12

Eran casi las diez cuando quedaron a solas en su apartamento. Min había sufrido todo el día pensando en si debía o no enfrentar a Helmut con la prueba de que él había estado en Nueva York la noche en que murió Leila. Hacerlo era forzarlo a admitir que tuvo algo que ver con Leila. Y no hacerlo, era permitir que permaneciera vulnerable. ¡Qué estúpido había sido en no destruir el recibo de la llamada!

Helmut fue directamente a su vestidor. Cuando regresó, Min lo aguardaba en uno de los sillones cerca de la chimenea del dormitorio. Lo estudió de manera impersonal. Estaba peinado tan formalmente como si tuviera que asistir a un baile de etiqueta; llevaba una bata de seda anudada con un cordón también de seda; su postura militar lo hacía parecer más alto de lo que era en realidad, casi un metro ochenta era apenas superior al normal de los hombres.

Se preparó un escocés con soda y sin preguntar, le sirvió un jerez a Min.

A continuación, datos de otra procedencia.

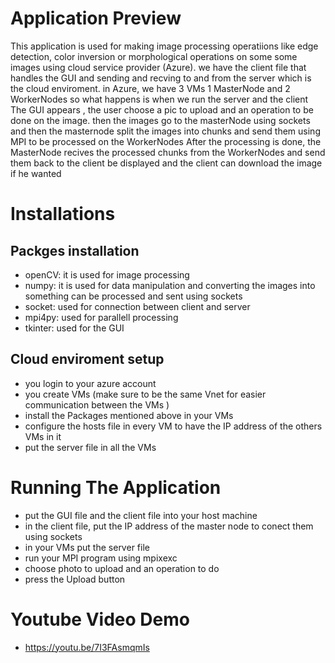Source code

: # Application Preview 
This application is used for making image processing operatiions like edge detection, color inversion or morphological operations on some some images using cloud service provider (Azure). 
we have the client file that handles the GUI and sending and recving to and from the server which is the cloud enviroment. 
in Azure, we have 3 VMs 1 MasterNode and 2 WorkerNodes
so what happens is when we run the server and the client The GUI appears , the user choose a pic to upload and an operation to be done on the image.
then the images go to the masterNode using sockets and then the masternode split the images into chunks and send them using MPI to be processed on the WorkerNodes
After the processing is done, the MasterNode recives the processed chunks from the WorkerNodes and send them back to the client be displayed and the client can download the image if he wanted 

# Installations 
## Packges installation 
* openCV: it is used for image processing 
* numpy: it is used for data manipulation and converting the images into something can be processed and sent using sockets 
* socket: used for connection between client and server 
* mpi4py: used for parallell processing 
* tkinter: used for the GUI

## Cloud enviroment setup
* you login to your azure account
* you create VMs (make sure to be the same Vnet for easier communication between the VMs )
* install the Packages mentioned above in your VMs 
* configure the hosts file in every VM to have the IP address of the others VMs in it 
* put the server file in all the VMs 


# Running The Application 
* put the GUI file and the client file into your host machine 
* in the client file, put the IP address of the master node to conect them using sockets
* in your VMs put the server file 
* run your MPI program using mpixexc 
* choose photo to upload and an operation to do 
* press the Upload button

# Youtube Video Demo
* https://youtu.be/7I3FAsmqmIs




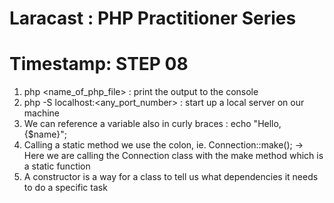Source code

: # Laracast : PHP Practitioner Series 

# Timestamp: STEP 08

1. php <name_of_php_file> : print the output to the console
2. php -S localhost:<any_port_number> : start up a local server on our machine
3. We can reference a variable also in curly braces : echo "Hello, {$name}";
4. Calling a static method we use the colon, ie. Connection::make(); -> Here we are calling the Connection class with the make method which is a static function
5. A constructor is a way for a class to tell us what dependencies it needs to do a specific task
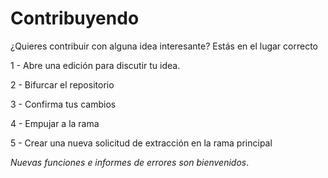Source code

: # Contribuyendo

¿Quieres contribuir con alguna idea interesante? Estás en el lugar correcto

1 - Abre una edición para discutir tu idea.

2 - Bifurcar el repositorio

3 - Confirma tus cambios

4 - Empujar a la rama

5 - Crear una nueva solicitud de extracción en la rama principal

*Nuevas funciones e informes de errores son bienvenidos*.
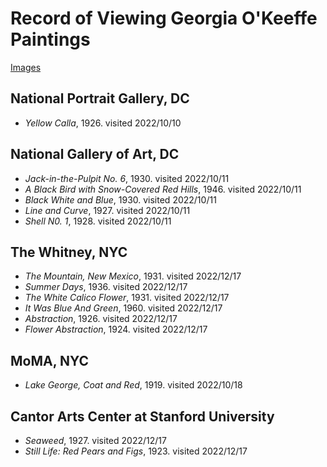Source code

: # Record of Viewing Georgia O'Keeffe Paintings

[Images](https://photos.app.goo.gl/atHkaU11FBsJ3gaB6)


## National Portrait Gallery, DC
* *Yellow Calla*, 1926. visited 2022/10/10

## National Gallery of Art, DC
* *Jack-in-the-Pulpit No. 6*, 1930. visited 2022/10/11
* *A Black Bird with Snow-Covered Red Hills*, 1946. visited 2022/10/11
* *Black White and Blue*, 1930. visited 2022/10/11
* *Line and Curve*, 1927. visited 2022/10/11
* *Shell N0. 1*, 1928. visited 2022/10/11

## The Whitney, NYC
* *The Mountain, New Mexico*, 1931. visited 2022/12/17
* *Summer Days*, 1936. visited 2022/12/17
* *The White Calico Flower*, 1931. visited 2022/12/17
* *It Was Blue And Green*, 1960. visited 2022/12/17
* *Abstraction*, 1926. visited 2022/12/17
* *Flower Abstraction*, 1924. visited 2022/12/17

## MoMA, NYC
* *Lake George, Coat and Red*, 1919. visited 2022/10/18

## Cantor Arts Center at Stanford University

* *Seaweed*, 1927. visited 2022/12/17
* *Still Life: Red Pears and Figs*, 1923. visited 2022/12/17
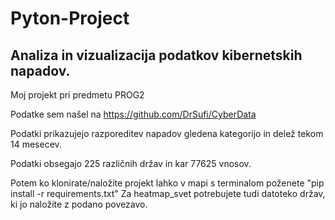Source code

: # Pyton-Project
## Analiza in vizualizacija podatkov kibernetskih napadov.
Moj projekt pri predmetu PROG2

Podatke sem našel na https://github.com/DrSufi/CyberData

Podatki prikazujejo razporeditev napadov gledena kategorijo in delež tekom 14 mesecev.

Podatki obsegajo 225 različnih držav in kar 77625 vnosov.

Potem ko klonirate/naložite projekt lahko v mapi s terminalom poženete "pip install -r requirements.txt"
Za heatmap_svet potrebujete tudi datoteko držav, ki jo naložite z podano povezavo.
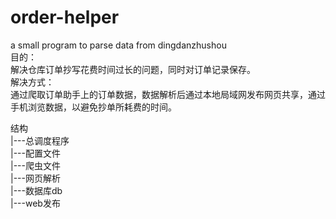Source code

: # order-helper
a small program to parse data from dingdanzhushou    
目的：   
  解决仓库订单抄写花费时间过长的问题，同时对订单记录保存。  
解决方式：  
  通过爬取订单助手上的订单数据，数据解析后通过本地局域网发布网页共享，通过手机浏览数据，以避免抄单所耗费的时间。

结构  
|---总调度程序  
|---配置文件  
|---爬虫文件  
|---网页解析  
|---数据库db  
|---web发布  

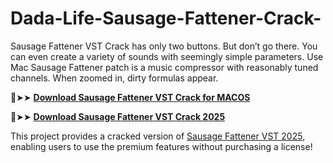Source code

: # Dada-Life-Sausage-Fattener-Crack-
Sausage Fattener VST Crack has only two buttons. But don’t go there. You can even create a variety of sounds with seemingly simple parameters. Use Mac Sausage Fattener patch is a music compressor with reasonably tuned channels. When zoomed in, dirty formulas appear. 

🔴➤➤ [**Download Sausage Fattener VST Crack for MACOS**](https://downloadcracker.com/dlb/)

🔴➤➤ [**Download Sausage Fattener VST Crack 2025**](https://downloadcracker.com/dlb/)

This project provides a cracked version of [Sausage Fattener VST 2025](https://downloadcracker.com/sausage-fattener-crack/), enabling users to use the premium features without purchasing a license!
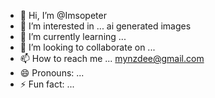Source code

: - 👋 Hi, I’m @Imsopeter
- 👀 I’m interested in ... ai generated images 
- 🌱 I’m currently learning ...
- 💞️ I’m looking to collaborate on ...
- 📫 How to reach me ... mynzdee@gmail.com
- 😄 Pronouns: ...
- ⚡ Fun fact: ...

<!---
Imsopeter/Imsopeter is a ✨ special ✨ repository because its `README.md` (this file) appears on your GitHub profile.
You can click the Preview link to take a look at your changes.
--->
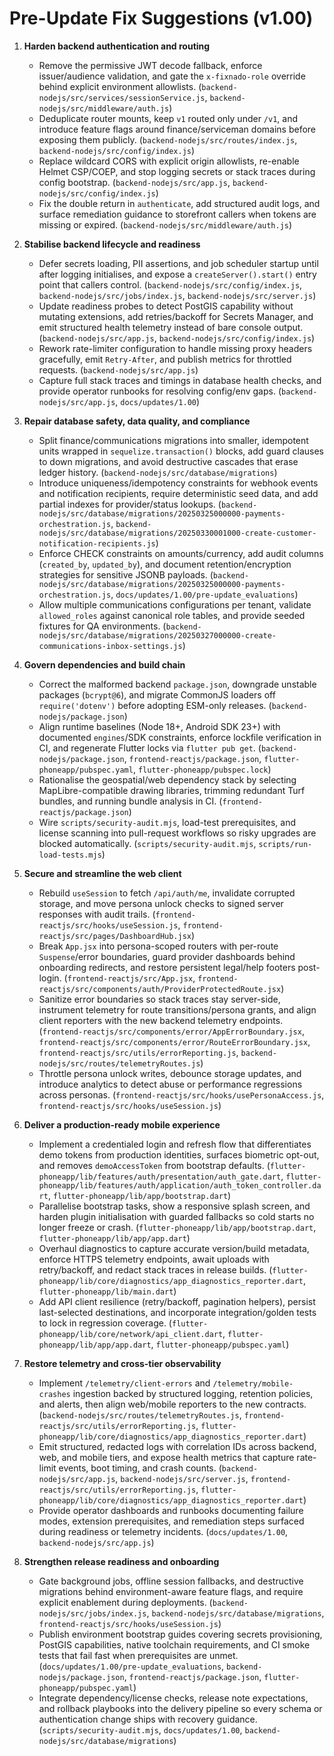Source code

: # Pre-Update Fix Suggestions (v1.00)

1. **Harden backend authentication and routing**
   - Remove the permissive JWT decode fallback, enforce issuer/audience validation, and gate the `x-fixnado-role` override behind explicit environment allowlists. (`backend-nodejs/src/services/sessionService.js`, `backend-nodejs/src/middleware/auth.js`)
   - Deduplicate router mounts, keep `v1` routed only under `/v1`, and introduce feature flags around finance/serviceman domains before exposing them publicly. (`backend-nodejs/src/routes/index.js`, `backend-nodejs/src/config/index.js`)
   - Replace wildcard CORS with explicit origin allowlists, re-enable Helmet CSP/COEP, and stop logging secrets or stack traces during config bootstrap. (`backend-nodejs/src/app.js`, `backend-nodejs/src/config/index.js`)
   - Fix the double return in `authenticate`, add structured audit logs, and surface remediation guidance to storefront callers when tokens are missing or expired. (`backend-nodejs/src/middleware/auth.js`)

2. **Stabilise backend lifecycle and readiness**
   - Defer secrets loading, PII assertions, and job scheduler startup until after logging initialises, and expose a `createServer().start()` entry point that callers control. (`backend-nodejs/src/config/index.js`, `backend-nodejs/src/jobs/index.js`, `backend-nodejs/src/server.js`)
   - Update readiness probes to detect PostGIS capability without mutating extensions, add retries/backoff for Secrets Manager, and emit structured health telemetry instead of bare console output. (`backend-nodejs/src/app.js`, `backend-nodejs/src/config/index.js`)
   - Rework rate-limiter configuration to handle missing proxy headers gracefully, emit `Retry-After`, and publish metrics for throttled requests. (`backend-nodejs/src/app.js`)
   - Capture full stack traces and timings in database health checks, and provide operator runbooks for resolving config/env gaps. (`backend-nodejs/src/app.js`, `docs/updates/1.00`)

3. **Repair database safety, data quality, and compliance**
   - Split finance/communications migrations into smaller, idempotent units wrapped in `sequelize.transaction()` blocks, add guard clauses to down migrations, and avoid destructive cascades that erase ledger history. (`backend-nodejs/src/database/migrations`)
   - Introduce uniqueness/idempotency constraints for webhook events and notification recipients, require deterministic seed data, and add partial indexes for provider/status lookups. (`backend-nodejs/src/database/migrations/20250325000000-payments-orchestration.js`, `backend-nodejs/src/database/migrations/20250330001000-create-customer-notification-recipients.js`)
   - Enforce CHECK constraints on amounts/currency, add audit columns (`created_by`, `updated_by`), and document retention/encryption strategies for sensitive JSONB payloads. (`backend-nodejs/src/database/migrations/20250325000000-payments-orchestration.js`, `docs/updates/1.00/pre-update_evaluations`)
   - Allow multiple communications configurations per tenant, validate `allowed_roles` against canonical role tables, and provide seeded fixtures for QA environments. (`backend-nodejs/src/database/migrations/20250327000000-create-communications-inbox-settings.js`)

4. **Govern dependencies and build chain**
   - Correct the malformed backend `package.json`, downgrade unstable packages (`bcrypt@6`), and migrate CommonJS loaders off `require('dotenv')` before adopting ESM-only releases. (`backend-nodejs/package.json`)
   - Align runtime baselines (Node 18+, Android SDK 23+) with documented `engines`/SDK constraints, enforce lockfile verification in CI, and regenerate Flutter locks via `flutter pub get`. (`backend-nodejs/package.json`, `frontend-reactjs/package.json`, `flutter-phoneapp/pubspec.yaml`, `flutter-phoneapp/pubspec.lock`)
   - Rationalise the geospatial/web dependency stack by selecting MapLibre-compatible drawing libraries, trimming redundant Turf bundles, and running bundle analysis in CI. (`frontend-reactjs/package.json`)
   - Wire `scripts/security-audit.mjs`, load-test prerequisites, and license scanning into pull-request workflows so risky upgrades are blocked automatically. (`scripts/security-audit.mjs`, `scripts/run-load-tests.mjs`)

5. **Secure and streamline the web client**
   - Rebuild `useSession` to fetch `/api/auth/me`, invalidate corrupted storage, and move persona unlock checks to signed server responses with audit trails. (`frontend-reactjs/src/hooks/useSession.js`, `frontend-reactjs/src/pages/DashboardHub.jsx`)
   - Break `App.jsx` into persona-scoped routers with per-route `Suspense`/error boundaries, guard provider dashboards behind onboarding redirects, and restore persistent legal/help footers post-login. (`frontend-reactjs/src/App.jsx`, `frontend-reactjs/src/components/auth/ProviderProtectedRoute.jsx`)
   - Sanitize error boundaries so stack traces stay server-side, instrument telemetry for route transitions/persona grants, and align client reporters with the new backend telemetry endpoints. (`frontend-reactjs/src/components/error/AppErrorBoundary.jsx`, `frontend-reactjs/src/components/error/RouteErrorBoundary.jsx`, `frontend-reactjs/src/utils/errorReporting.js`, `backend-nodejs/src/routes/telemetryRoutes.js`)
   - Throttle persona unlock writes, debounce storage updates, and introduce analytics to detect abuse or performance regressions across personas. (`frontend-reactjs/src/hooks/usePersonaAccess.js`, `frontend-reactjs/src/hooks/useSession.js`)

6. **Deliver a production-ready mobile experience**
   - Implement a credentialed login and refresh flow that differentiates demo tokens from production identities, surfaces biometric opt-out, and removes `demoAccessToken` from bootstrap defaults. (`flutter-phoneapp/lib/features/auth/presentation/auth_gate.dart`, `flutter-phoneapp/lib/features/auth/application/auth_token_controller.dart`, `flutter-phoneapp/lib/app/bootstrap.dart`)
   - Parallelise bootstrap tasks, show a responsive splash screen, and harden plugin initialisation with guarded fallbacks so cold starts no longer freeze or crash. (`flutter-phoneapp/lib/app/bootstrap.dart`, `flutter-phoneapp/lib/app/app.dart`)
   - Overhaul diagnostics to capture accurate version/build metadata, enforce HTTPS telemetry endpoints, await uploads with retry/backoff, and redact stack traces in release builds. (`flutter-phoneapp/lib/core/diagnostics/app_diagnostics_reporter.dart`, `flutter-phoneapp/lib/main.dart`)
   - Add API client resilience (retry/backoff, pagination helpers), persist last-selected destinations, and incorporate integration/golden tests to lock in regression coverage. (`flutter-phoneapp/lib/core/network/api_client.dart`, `flutter-phoneapp/lib/app/app.dart`, `flutter-phoneapp/pubspec.yaml`)

7. **Restore telemetry and cross-tier observability**
   - Implement `/telemetry/client-errors` and `/telemetry/mobile-crashes` ingestion backed by structured logging, retention policies, and alerts, then align web/mobile reporters to the new contracts. (`backend-nodejs/src/routes/telemetryRoutes.js`, `frontend-reactjs/src/utils/errorReporting.js`, `flutter-phoneapp/lib/core/diagnostics/app_diagnostics_reporter.dart`)
   - Emit structured, redacted logs with correlation IDs across backend, web, and mobile tiers, and expose health metrics that capture rate-limit events, boot timing, and crash counts. (`backend-nodejs/src/app.js`, `backend-nodejs/src/server.js`, `frontend-reactjs/src/utils/errorReporting.js`, `flutter-phoneapp/lib/core/diagnostics/app_diagnostics_reporter.dart`)
   - Provide operator dashboards and runbooks documenting failure modes, extension prerequisites, and remediation steps surfaced during readiness or telemetry incidents. (`docs/updates/1.00`, `backend-nodejs/src/app.js`)

8. **Strengthen release readiness and onboarding**
   - Gate background jobs, offline session fallbacks, and destructive migrations behind environment-aware feature flags, and require explicit enablement during deployments. (`backend-nodejs/src/jobs/index.js`, `backend-nodejs/src/database/migrations`, `frontend-reactjs/src/hooks/useSession.js`)
   - Publish environment bootstrap guides covering secrets provisioning, PostGIS capabilities, native toolchain requirements, and CI smoke tests that fail fast when prerequisites are unmet. (`docs/updates/1.00/pre-update_evaluations`, `backend-nodejs/package.json`, `frontend-reactjs/package.json`, `flutter-phoneapp/pubspec.yaml`)
   - Integrate dependency/license checks, release note expectations, and rollback playbooks into the delivery pipeline so every schema or authentication change ships with recovery guidance. (`scripts/security-audit.mjs`, `docs/updates/1.00`, `backend-nodejs/src/database/migrations`)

—Ha sido un día difícil, Minna. Lo manejaste bien —le dijo. Ella seguía sin hablar y por fin, Helmut se dio cuenta de que su silencio era desusado—. Este cuarto es tan placentero… —le dijo—. ¿No estás contenta de haberme dado el gusto de seguir adelante con los colores que había elegido para ti? Y además, te quedan bien. Colores fuertes y hermosos para una mujer fuerte y hermosa.

—No diría que el rosado es un color fuerte.

—Se hace fuerte cuando está junto a un violeta profundo. Como yo, Minna. Me hago fuerte porque estoy contigo.

—Y entonces, ¿por qué esto? —Sacó de su bata el resumen de la cuenta de teléfono y observó cómo la expresión de Helmut pasaba del asombro al temor—. ¿Por qué me mentiste? Estabas en Nueva York aquella noche. ¿Estabas con Leila? ¿Fuiste a verla?

Helmut suspiró.

—Minna, me alegro de que lo hayas descubierto. Quería decírtelo.

—Dímelo ahora. Estabas enamorado de Leila y salías con ella.

—No, te juro que no.

—Mientes.

—Minna, te digo la verdad. Fui a verla como amigo, como médico. Llegué allí a las nueve y media. La puerta de su apartamento estaba entreabierta. Sentí que Leila lloraba histéricamente y Ted le gritaba que colgara el teléfono. Ella le contestó gritando. En ese momento, llegaba el ascensor y no quería que me vieran. Así que me escondí…

Helmut se arrodilló a los pies de Min.

—Minna, me moría por decírtelo. Minna, Ted la empujó. La oí gritar: «No, no…». Y luego, el grito al caer.

Min palideció.

—¿Quién salió del ascensor? ¿Alguien te vio?

—No lo sé. Bajé corriendo por la escalera de incendios.

Luego, como si su compostura, su sentido del orden, lo hubieran abandonado, se inclinó hacia delante, apoyó la cabeza en las manos y se puso a llorar.